--spoiler--
makarna ile aralarında geçmişten gelen ve sadece ikisinin bildiği bir husumet vardır.
çocukken spagetti makarnayı dudakları arasına alıp hüpletirken cigerine kaçmış olması ve bunun kişide fobia -macaroniye yol açması.
hergün olmasa bile haftanın 5-6 günü makarna yemek zorunda olan insanın öğrencilik hayatı bitince gerçekleşebilir. ya da yemek yapmayı öğrenmeye başladığı anda gerçekleşebilir.

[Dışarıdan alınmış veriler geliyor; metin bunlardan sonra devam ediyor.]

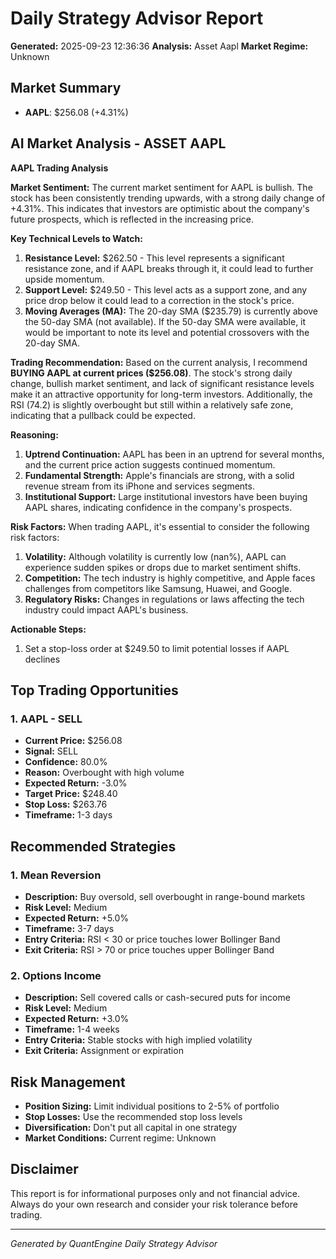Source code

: 
# Daily Strategy Advisor Report
**Generated:** 2025-09-23 12:36:36
**Analysis:** Asset Aapl
**Market Regime:** Unknown

## Market Summary
- **AAPL**: $256.08 (+4.31%)


## AI Market Analysis - ASSET AAPL
**AAPL Trading Analysis**

**Market Sentiment:**
The current market sentiment for AAPL is bullish. The stock has been consistently trending upwards, with a strong daily change of +4.31%. This indicates that investors are optimistic about the company's future prospects, which is reflected in the increasing price.

**Key Technical Levels to Watch:**

1. **Resistance Level:** $262.50 - This level represents a significant resistance zone, and if AAPL breaks through it, it could lead to further upside momentum.
2. **Support Level:** $249.50 - This level acts as a support zone, and any price drop below it could lead to a correction in the stock's price.
3. **Moving Averages (MA):** The 20-day SMA ($235.79) is currently above the 50-day SMA (not available). If the 50-day SMA were available, it would be important to note its level and potential crossovers with the 20-day SMA.

**Trading Recommendation:**
Based on the current analysis, I recommend **BUYING AAPL at current prices ($256.08)**. The stock's strong daily change, bullish market sentiment, and lack of significant resistance levels make it an attractive opportunity for long-term investors. Additionally, the RSI (74.2) is slightly overbought but still within a relatively safe zone, indicating that a pullback could be expected.

**Reasoning:**

1. **Uptrend Continuation:** AAPL has been in an uptrend for several months, and the current price action suggests continued momentum.
2. **Fundamental Strength:** Apple's financials are strong, with a solid revenue stream from its iPhone and services segments.
3. **Institutional Support:** Large institutional investors have been buying AAPL shares, indicating confidence in the company's prospects.

**Risk Factors:**
When trading AAPL, it's essential to consider the following risk factors:

1. **Volatility:** Although volatility is currently low (nan%), AAPL can experience sudden spikes or drops due to market sentiment shifts.
2. **Competition:** The tech industry is highly competitive, and Apple faces challenges from competitors like Samsung, Huawei, and Google.
3. **Regulatory Risks:** Changes in regulations or laws affecting the tech industry could impact AAPL's business.

**Actionable Steps:**

1. Set a stop-loss order at $249.50 to limit potential losses if AAPL declines

## Top Trading Opportunities

### 1. AAPL - SELL
- **Current Price:** $256.08
- **Signal:** SELL
- **Confidence:** 80.0%
- **Reason:** Overbought with high volume
- **Expected Return:** -3.0%
- **Target Price:** $248.40
- **Stop Loss:** $263.76
- **Timeframe:** 1-3 days

## Recommended Strategies

### 1. Mean Reversion
- **Description:** Buy oversold, sell overbought in range-bound markets
- **Risk Level:** Medium
- **Expected Return:** +5.0%
- **Timeframe:** 3-7 days
- **Entry Criteria:** RSI < 30 or price touches lower Bollinger Band
- **Exit Criteria:** RSI > 70 or price touches upper Bollinger Band

### 2. Options Income
- **Description:** Sell covered calls or cash-secured puts for income
- **Risk Level:** Medium
- **Expected Return:** +3.0%
- **Timeframe:** 1-4 weeks
- **Entry Criteria:** Stable stocks with high implied volatility
- **Exit Criteria:** Assignment or expiration

## Risk Management
- **Position Sizing:** Limit individual positions to 2-5% of portfolio
- **Stop Losses:** Use the recommended stop loss levels
- **Diversification:** Don't put all capital in one strategy
- **Market Conditions:** Current regime: Unknown

## Disclaimer
This report is for informational purposes only and not financial advice. 
Always do your own research and consider your risk tolerance before trading.

---
*Generated by QuantEngine Daily Strategy Advisor*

hayattan zevk almamış, tadsız tuzsuz bir hayatta yaşayan, hayatta zaman kazanmaya hiç çalışmamış, hayatın keyifli soslarını denemekten çekinmiş, hiç öğrenci olmamış, öğrencilik nedir bilmemiş insandır.
ağzının tadını bilen sevmeyebilir, çünkü iyi pişirilmesi gerekir fakat öğrenci evinde yaşamamalıdır, aksi taktirde; (bkz: makarna fobisine sahip olmak)
yıllar önce zorba bakıcısı tarafından zorla ağzına burnuna konmak suretiyle makarna boca edilen bünyenin bilinç altıyla makarnaya antipati beslemesidir.
biz türlü türlüsünü yerken canım arkadaşım tiksintiyle eşlik edemezdi. ona ithafen belirtmek istedim.
burdan bakıcı teyzeye de iki çift lafım var: senin hiç allahtan korkun yok mu be kadın.